2. The apparatus of claim 1 further comprising a second translation mechanism to perform memory address translations for I/O DMA transactions via at least one of single-level page tables and multi-level page tables.
3. The apparatus of claim 1 wherein the first translation mechanism includes an address window pointer table (AWPTR) to perform the address window-based translations.
4. The apparatus of claim 3 wherein the AWPTR comprises at least one entry including a base address of an address window page table (AWPT) for at least one address window (AW).
5. The apparatus of claim 4 wherein each AWPTR entry is tagged with a device ID indicating an I/O device to which an associated AW is allocated.
6. The apparatus of claim 5 wherein the device ID further includes information indicating at least one of a bus, a device, and a function within the device.
7. The apparatus of claim 4 wherein each AWPT entry provides a translation for a 4 KB slot within the AW.

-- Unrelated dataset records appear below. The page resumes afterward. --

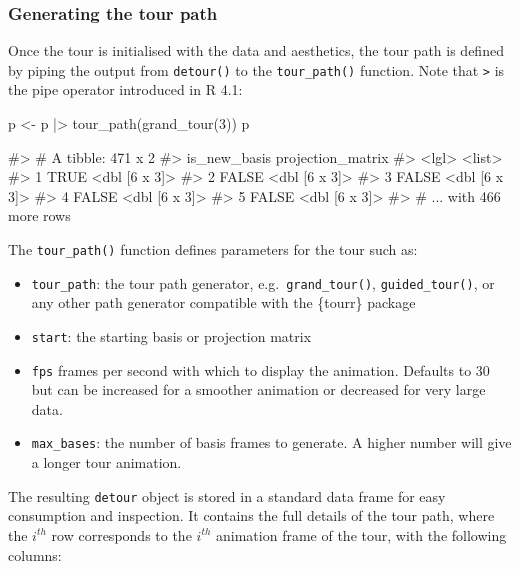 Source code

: \hypertarget{generating-the-tour-path}{%
\subsubsection{Generating the tour
path}\label{generating-the-tour-path}}

Once the tour is initialised with the data and aesthetics, the tour path
is defined by piping the output from \texttt{detour()} to the
\texttt{tour\_path()} function. Note that
\texttt{\textbar{}\textgreater{}} is the pipe operator introduced in R
4.1:

\pagebreak

\begin{Schunk}
\begin{Sinput}
p <- p |> tour_path(grand_tour(3))
p
\end{Sinput}
\begin{Soutput}
#> # A tibble: 471 x 2
#>   is_new_basis projection_matrix
#>   <lgl>        <list>           
#> 1 TRUE         <dbl [6 x 3]>    
#> 2 FALSE        <dbl [6 x 3]>    
#> 3 FALSE        <dbl [6 x 3]>    
#> 4 FALSE        <dbl [6 x 3]>    
#> 5 FALSE        <dbl [6 x 3]>    
#> # ... with 466 more rows
\end{Soutput}
\end{Schunk}

The \texttt{tour\_path()} function defines parameters for the tour such
as:

\begin{itemize}
\tightlist
\item
  \texttt{tour\_path}: the tour path generator,
  e.g.~\texttt{grand\_tour()}, \texttt{guided\_tour()}, or any other
  path generator compatible with the \{tourr\} package
\item
  \texttt{start}: the starting basis or projection matrix
\item
  \texttt{fps} frames per second with which to display the animation.
  Defaults to 30 but can be increased for a smoother animation or
  decreased for very large data.
\item
  \texttt{max\_bases}: the number of basis frames to generate. A higher
  number will give a longer tour animation.
\end{itemize}

The resulting \texttt{detour} object is stored in a standard data frame
for easy consumption and inspection. It contains the full details of the
tour path, where the \(i^{th}\) row corresponds to the \(i^{th}\)
animation frame of the tour, with the following columns:

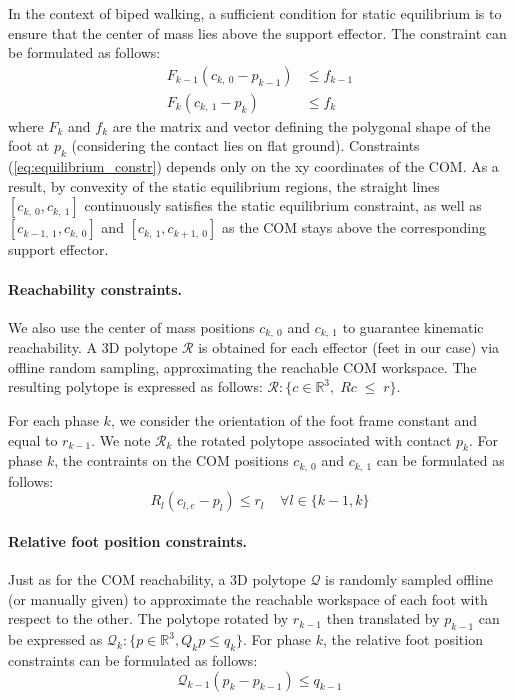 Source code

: In the context of biped walking, a sufficient condition for static equilibrium is to ensure that the center of mass lies above the support effector.
The constraint can be formulated as follows:
\begin{equation}
    \label{eq:equilibrium_constr}
    \begin{aligned}
        F_{k-1} (c_{k,\:0}-p_{k-1}) &\leq  f_{k-1}\\%
        F_{k} (c_{k,\:1}-p_{k}) &\leq  f_{k}%
    \end{aligned}
\end{equation}
where $F_k$ and $f_k$ are the matrix and vector defining the polygonal shape of the foot at $p_k$ (considering the contact lies on flat ground).
Constraints (\ref{eq:equilibrium_constr}) depends only on the xy coordinates of the COM.
As a result, by convexity of the static equilibrium regions, the straight lines $[c_{k,\:0}, c_{k,\:1}]$ continuously satisfies the static equilibrium
constraint, as well as $[c_{k-1,\:1}, c_{k,\:0}]$ and $[c_{k,\:1}, c_{k+1,\:0}]$ as the COM stays above the corresponding support effector.

\paragraph{Reachability constraints.}
We also use the center of mass positions $c_{k,\:0}$ and $c_{k,\:1}$ to guarantee kinematic reachability.
A 3D polytope $\mathcal{R}$ is obtained for each effector (feet in our case) via offline random sampling, approximating the reachable COM workspace.
The resulting polytope is expressed as follows: $\mathcal{R} : \{c \in \mathbb{R}^3 , \; \! R c \; \leq \; \! r\}$.

For each phase $k$, we consider the orientation of the foot frame constant and equal to $r_{k-1}$.
We note $\mathcal{R}_k$ the rotated polytope associated with contact $p_{k}$.
For phase $k$, the contraints on the COM positions $c_{k,\:0}$ and $c_{k,\:1}$ can be formulated as follows:
\begin{equation}
    R_{l} (c_{l,e} - p_{l}) \leq r_l \;\;\;\; \forall l \in \{k-1,k\}
\end{equation}

\paragraph{Relative foot position constraints.\label{appendix:foot_pos_constr}}
Just as for the COM reachability, a 3D polytope $\mathcal{Q}$ is randomly sampled offline (or manually given) to approximate the reachable workspace of each foot with respect to the other. The polytope rotated by $r_{k-1}$ then translated by $p_{k-1}$ can be expressed as $\mathcal{Q}_k: \{ p \in \mathbb{R}^3, Q_k p \leq q_k \}$.
For phase $k$, the relative foot position constraints can be formulated as follows:
\begin{equation}
    \mathcal{Q}_{k-1} (p_k - p_{k-1}) \leq q_{k-1}
\end{equation}

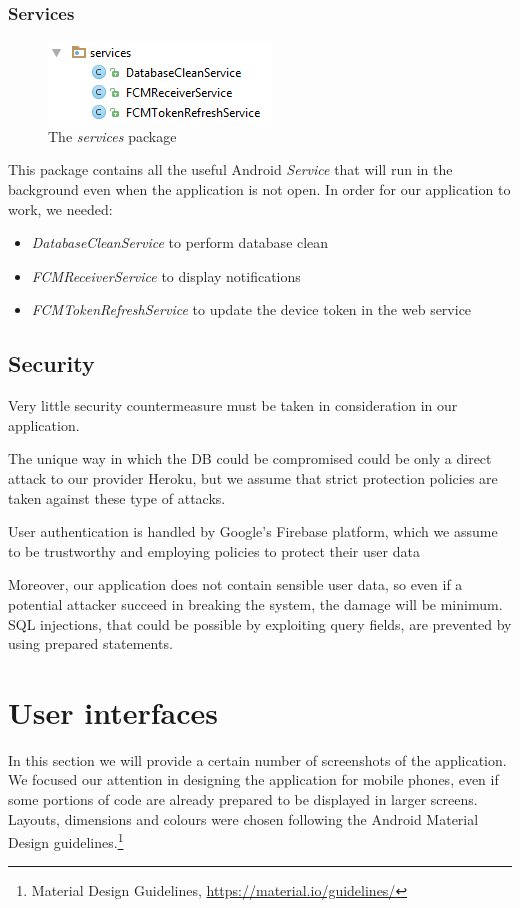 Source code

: \documentclass[a4paper]{scrreprt}
\begin{document}
\subsection{Services}
\begin{figure}[H]
	\centering
	\includegraphics{pack_services}
	\caption{The \emph{services} package}
\end{figure}
This package contains all the useful Android \emph{Service} that will run in the background even when the application is not open. In order for our application to work, we needed:
\begin{itemize}
	\item \emph{DatabaseCleanService} to perform database clean
	\item \emph{FCMReceiverService} to display notifications
	\item \emph{FCMTokenRefreshService} to update the device token in the web service
\end{itemize}


\section{Security}
Very little security countermeasure must be taken in consideration in our application.
\par The unique way in which the DB could be compromised could be only a direct attack to our provider Heroku, but we assume that strict protection policies are taken against these type of attacks.
\par User authentication is handled by Google's Firebase platform, which we assume to be trustworthy and employing policies to protect their user data
\par Moreover, our application does not contain sensible user data, so even if a potential attacker succeed in breaking the system, the damage will be minimum. SQL injections, that could be possible by exploiting query fields, are prevented by using prepared statements.



\chapter{User interfaces}
In this section we will provide a certain number of screenshots of the application. We focused our attention in designing the application for mobile phones, even if some portions of code are already prepared to be displayed in larger screens. Layouts, dimensions and colours were chosen following the Android Material Design guidelines.\footnote{Material Design Guidelines, \url{https://material.io/guidelines/}}
\end{document}
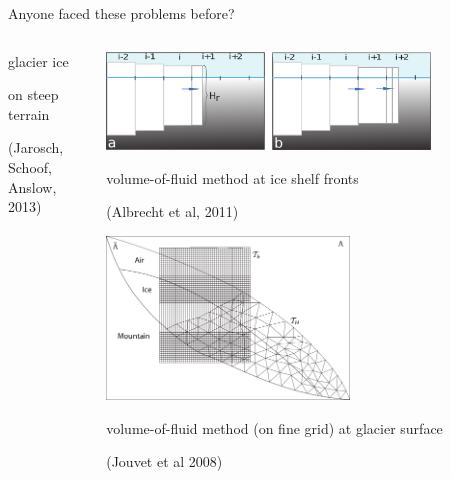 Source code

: \documentclass{beamer}
\begin{document}
\begin{frame}{Anyone faced these problems before?}
{\begin{columns}
\begin{column}{0.3\textwidth}
\small glacier ice

on steep terrain

\smallskip
\tiny (Jarosch, Schoof, Anslow, 2013)
\end{column}

\begin{column}{0.6\textwidth}
\includegraphics[width=0.8\textwidth,keepaspectratio=true]{Albrechtetal2011}

\small volume-of-fluid method at ice shelf fronts

\tiny (Albrecht et al, 2011)

\small \medskip
\includegraphics[width=0.6\textwidth,keepaspectratio=true]{jouvet-two-grids}

\small volume-of-fluid method (on fine grid) at glacier surface

\tiny (Jouvet et al 2008)
\end{column}
\end{columns}}

\end{frame}
\end{document}
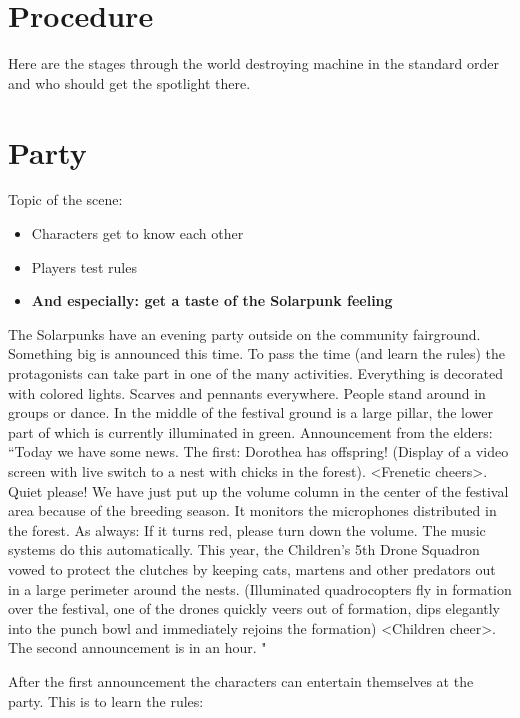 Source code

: \section{Procedure}
Here are the stages through the world destroying machine in the standard order and who should get the spotlight there.



\section{Party}

Topic of the scene: 
\begin{itemize}
\item Characters get to know each other
\item Players test rules
\item \bf{And especially: get a taste of the Solarpunk feeling}
\end{itemize}

The Solarpunks have an evening party outside on the community fairground. Something big is announced this time. To pass the time (and learn the rules) the protagonists can take part in one of the many activities. 
Everything is decorated with colored lights. Scarves and pennants everywhere. People stand around in groups or dance. In the middle of the festival ground is a large pillar, the lower part of which is currently illuminated in green.
Announcement from the elders: “Today we have some news. The first: Dorothea has offspring! (Display of a video screen with live switch to a nest with chicks in the forest). <Frenetic cheers>. Quiet please! We have just put up the volume column in the center of the festival area because of the breeding season.
It monitors the microphones distributed in the forest.
As always: If it turns red, please turn down the volume. The music systems do this automatically. This year, the Children's 5th Drone Squadron vowed to protect the clutches by keeping cats, martens and other predators out in a large perimeter around the nests. (Illuminated quadrocopters fly in formation over the festival, one of the drones quickly veers out of formation, dips elegantly into the punch bowl and immediately rejoins the formation) <Children cheer>.
The second announcement is in an hour.
"

After the first announcement the characters can entertain themselves at the party. This is to learn the rules:

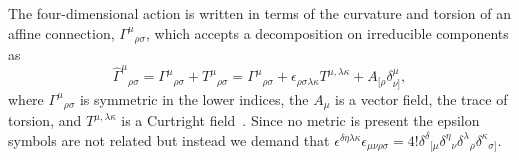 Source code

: \documentclass[aps,prl,twocolumn,superscriptaddress,showpacs,showkeys]{revtex4-1}
\begin{document}
The four-dimensional action is written in terms of the curvature and torsion of an affine connection, $\Gamma^\mu{}_{\rho\sigma}$, which accepts a decomposition on irreducible components as
\begin{equation}
  \hat{\Gamma}^\mu{}_{\rho\sigma} = {\Gamma}^\mu{}_{\rho\sigma} + T^\mu{}_{\rho\sigma} = {\Gamma}^\mu{}_{\rho\sigma} + \epsilon_{\rho\sigma\lambda\kappa}T^{\mu,\lambda\kappa}+A_{[\rho}\delta^\mu_{\nu]},
\end{equation}
where ${\Gamma}^\mu{}_{\rho\sigma}$ is symmetric in the lower indices, the $A_\mu$ is a vector field, the trace of torsion, and  $T^{\mu,\lambda\kappa}$ is a Curtright field~\cite{Curtright:1980yk}. Since no metric is present  the epsilon symbols are not related but instead we demand that \mbox{$\epsilon^{\delta\eta\lambda\kappa}\epsilon_{\mu\nu\rho\sigma}=4!\delta^{\delta}{}_{[\mu}\delta^\eta{}_{\nu}\delta^{\lambda}{}_{\rho} \delta^\kappa{}_{\sigma]}$.}
\end{document}
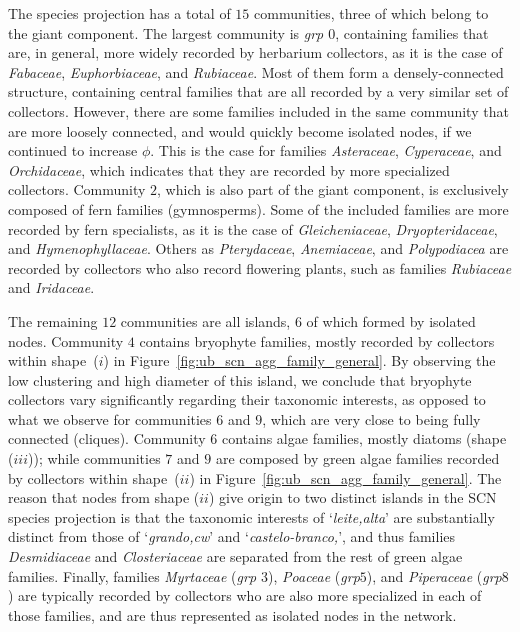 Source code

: The species projection has a total of $15$ communities, three of which belong to the giant component. 
%
The largest community is \textit{grp $0$}, containing families that are, in general, more widely recorded by herbarium collectors, as it is the case of \textit{Fabaceae}, \textit{Euphorbiaceae}, and \textit{Rubiaceae}.
Most of them form a densely-connected structure, containing central families that are all recorded by a very similar set of collectors.
However, there are some families included in the same community that are more loosely connected, and would quickly become isolated nodes, if we continued to increase $\phi$. 
This is the case for families \textit{Asteraceae}, \textit{Cyperaceae}, and \textit{Orchidaceae}, which indicates that they are recorded by more specialized collectors.
Community $2$, which is also part of the giant component, is exclusively composed of fern families (gymnosperms).
Some of the included families are more recorded by fern specialists, as it is the case of \textit{Gleicheniaceae}, \textit{Dryopteridaceae}, and \textit{Hymenophyllaceae}.
Others as \textit{Pterydaceae}, \textit{Anemiaceae}, and \textit{Polypodiacea} are recorded by collectors who also record flowering plants, such as families \textit{Rubiaceae} and \textit{Iridaceae}.


The remaining $12$ communities are all islands, $6$ of which formed by isolated nodes.
%
Community $4$ contains bryophyte families, mostly recorded by collectors within shape~($i$) in Figure~\ref{fig:ub_scn_agg_family_general}.
By observing the low clustering and high diameter of this island, we conclude that bryophyte collectors vary significantly regarding their taxonomic interests, as opposed to what we observe for communities $6$ and $9$, which are very close to being fully connected (cliques).
Community $6$ contains algae families, mostly diatoms (shape ($iii$));
%
while communities $7$ and $9$ are composed by green algae families recorded by collectors within shape~($ii$) in Figure~\ref{fig:ub_scn_agg_family_general}.
The reason that nodes from shape ($ii$) give origin to two distinct islands in the SCN species projection is that the taxonomic interests of `\textit{leite,alta}' are substantially distinct from those of `\textit{grando,cw}' and `\textit{castelo-branco,}', and thus families \textit{Desmidiaceae} and \textit{Closteriaceae} are separated from the rest of green algae families.
Finally, families \textit{Myrtaceae} (\textit{grp $3$}), \textit{Poaceae} (\textit{grp$5$}), and \textit{Piperaceae} (\textit{grp$8$}) are typically recorded by collectors who are also more specialized in each of those families, and are thus represented as isolated nodes in the network.


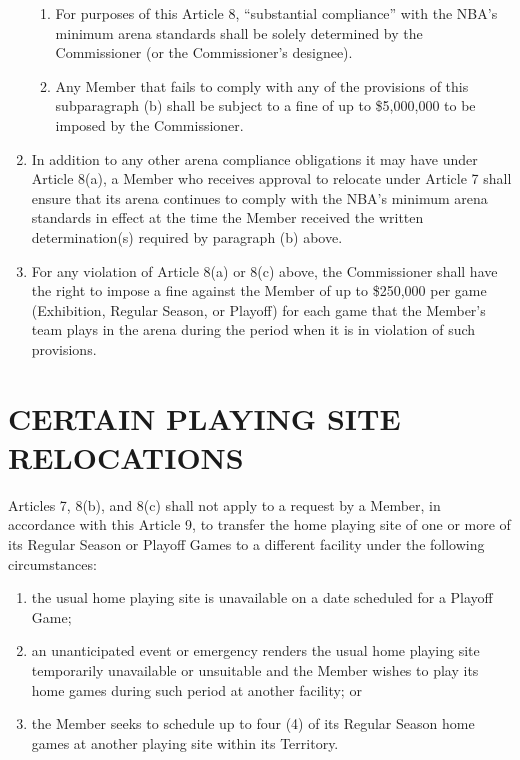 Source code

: \documentclass[]{book}
\providecommand{\tightlist}{%
  \setlength{\itemsep}{0pt}\setlength{\parskip}{0pt}}
\begin{document}
\begin{enumerate}
\begin{enumerate}
  \item
    For purposes of this Article 8, ``substantial compliance'' with the NBA's minimum arena standards shall be solely determined by the Commissioner (or the Commissioner's designee).
  \item
    Any Member that fails to comply with any of the provisions of this subparagraph (b) shall be subject to a fine of up to \$5,000,000 to be imposed by the Commissioner.
  \end{enumerate}
\item
  In addition to any other arena compliance obligations it may have under Article 8(a), a Member who receives approval to relocate under Article 7 shall ensure that its arena continues to comply with the NBA's minimum arena standards in effect at the time the Member received the written determination(s) required by paragraph (b) above.
\item
  For any violation of Article 8(a) or 8(c) above, the Commissioner shall have the right to impose a fine against the Member of up to \$250,000 per game (Exhibition, Regular Season, or Playoff) for each game that the Member's team plays in the arena during the period when it is in violation of such provisions.
\end{enumerate}

\hypertarget{certain-playing-site-relocations}{%
\section{CERTAIN PLAYING SITE RELOCATIONS}\label{certain-playing-site-relocations}}

Articles 7, 8(b), and 8(c) shall not apply to a request by a Member, in accordance with this Article 9, to transfer the home playing site of one or more of its Regular Season or Playoff Games to a different facility under the following circumstances:

\begin{enumerate}
\def\labelenumi{(\alph{enumi})}
\tightlist
\item
  the usual home playing site is unavailable on a date scheduled for a Playoff Game;
\item
  an unanticipated event or emergency renders the usual home playing site temporarily unavailable or unsuitable and the Member wishes to play its home games during such period at another facility; or
\item
  the Member seeks to schedule up to four (4) of its Regular Season home games at another playing site within its Territory.
\end{enumerate}
\end{document}
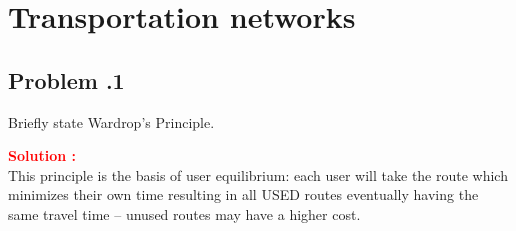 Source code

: \documentclass[12pt]{article}
\newcommand{\customsubsection}[1]{
  \subsection*{Problem \thesection.#1}
}
\begin{document}

\section{Transportation networks}

\customsubsection{1}
Briefly state Wardrop’s Principle. 


\textbf{\textcolor{red}{Solution :}} \\
This principle is the basis of user equilibrium: each user will take the route which minimizes their own time resulting in all USED routes eventually having the same travel time – unused routes may have a higher cost. 
\newpage
\end{document}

8. The apparatus of claim 4 wherein each AWPT entry includes access control bits specifying if read accesses or write accesses are allowed to a device-physical address used to access the AWPT entry.
9. A method comprising:
receiving a direct memory access (DMA) request at a remapping circuit from a requesting input/output (I/O) device;
determining if the DMA request is permitted to complete; and
translating a device-physical address (DPA) to a host-physical address (HPA) in memory if the access is permitted.
10. The method of claim 9 wherein determining if the DMA request is permitted to complete comprises:
calculating a requested address window (AW) associated with the DPA;
determining if the requested AW is bound to the remapping circuit; and
determining if the requested AW is bound to the requesting I/O device.
11. The method of claim 10 wherein a translation fault occurs if it is determined that the requested AW is not bound to the requesting I/O device.
12. The method of claim 10 wherein the translation fault occurs if it is determined that the requested AW is not bound to the remapping circuit.
13. The method of claim 9 further comprising:
finding an associated AW pointer table entry index for the DPA; and
looking up the AW pointer table entry at the index.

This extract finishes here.